I think we all have a default set of questions about new things we’re planning.
For an event, mine are: Who? What? When? Where? How?
For an initiative at work, I use:
- What’s the goal?
- Who’s in charge?
- What metrics will we track?
- What’s the budget?
- What’s the timeline?
Recently, I’ve noticed two questions I should be asking more often.
The first is simple: “What’s the backup plan?”
“…I have always found that plans are useless, but planning is indispensable.” -Dwight Eisenhower
There’s bound to be friction, delays, bumps in the road–particularly with new initiatives, when change is happening and people are involved.
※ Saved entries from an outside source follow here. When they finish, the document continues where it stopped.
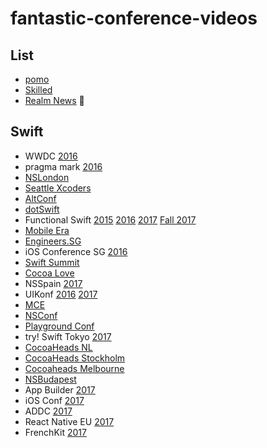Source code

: # fantastic-conference-videos

## List

- [pomo](http://www.pomo.tv/)
- [Skilled](https://www.skilled.io/)
- [Realm News](http://news.realm.io/news/) :rocket:

## Swift

- WWDC [2016](https://developer.apple.com/videos/wwdc2016)
- pragma mark [2016](https://www.youtube.com/playlist?list=PLAVm70iJlMuvUMvfiU3rzqZpGnRuj0xjI)
- [NSLondon](https://vimeo.com/nslondon)
- [Seattle Xcoders](https://vimeo.com/seattlexcoders)
- [AltConf](https://www.youtube.com/channel/UChiwrWoactp8mOs70j53zYw/playlists)
- [dotSwift](https://www.youtube.com/user/dotconferences/playlists)
- Functional Swift [2015](http://2015.funswiftconf.com/) [2016](http://2016.funswiftconf.com/) [2017](http://2017.funswiftconf.com/) [Fall 2017](http://2017-fall.funswiftconf.com/)
- [Mobile Era](https://vimeo.com/mobileera/collections)
- [Engineers.SG](https://engineers.sg/episodes/)
- iOS Conference SG [2016](https://engineers.sg/conference/iosconfsg2016)
- [Swift Summit](https://realm.io/news/swift-summit/)
- [Cocoa Love](https://vimeo.com/cocoalove)
- NSSpain [2017](https://vimeo.com/album/4786409)
- UIKonf [2016](https://www.youtube.com/playlist?list=PLdr22uU_wISqm9QbnczWxXs9qyuWpSU4k) [2017](https://www.youtube.com/playlist?list=PLdr22uU_wISqntV4tQmx9H6sj9gMtj7nG)
- [MCE](https://www.youtube.com/channel/UCVmsyhkifdHTomiVlA11FgQ/feed)
- [NSConf](https://vimeo.com/nsconf)
- [Playground Conf](http://www.playgroundscon.com/)
- try! Swift Tokyo [2017](https://news.realm.io/news/conferences/try-swift-tokyo-2017/)
- [CocoaHeads NL](https://vimeo.com/cocoaheadsnl)
- [CocoaHeads Stockholm](https://vimeo.com/cocoaheadssthlm)
- [Cocoaheads Melbourne](https://vimeo.com/melbournecocoa)
- [NSBudapest](http://www.ustream.tv/channel/fusmzQX3Gu9)
- App Builder [2017](https://www.youtube.com/channel/UC9hu86f3N9wJgLk7l8kxFeA)
- iOS Conf [2017](https://skillsmatter.com/conferences/8180-ioscon-2017-the-conference-for-ios-and-swift-developers#skillscasts)
- ADDC [2017](https://www.youtube.com/playlist?list=PLwR4QwnnbBuJbeU_7CTBzUQn9Z3C05Q_m)
- React Native EU [2017](https://www.youtube.com/watch?v=453oKJAqfy0&list=PLzUKC1ci01h_hkn7_KoFA-Au0DXLAQZR7)
- FrenchKit [2017](http://frenchkit.fr/videos-frenchkit-2017/)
Thinking through contingencies is an easy way to make success more likely.
The second is a brilliant question I’ve learned from my manager: “How should this feel for our customers?”
“People will forget what you said, and they’ll forget what you did. But they will never forget how you made them feel.”
This question often comes as the project details are being fleshed out. I’m usually thinking about the list of things that needs to happen, the timeline, the details, and the budget–all the default questions I have out of habit.
Posing this question forces me to step back–to make my plans more welcoming, more relationship-focused, warmer, and more engaging. And, so far, the results are always better for it. It’s easy to forget that if you miss on the feel you’re trying to create, the other details cease to matter.
I hope these ideas let you challenge your default questions this week. Stay encouraged!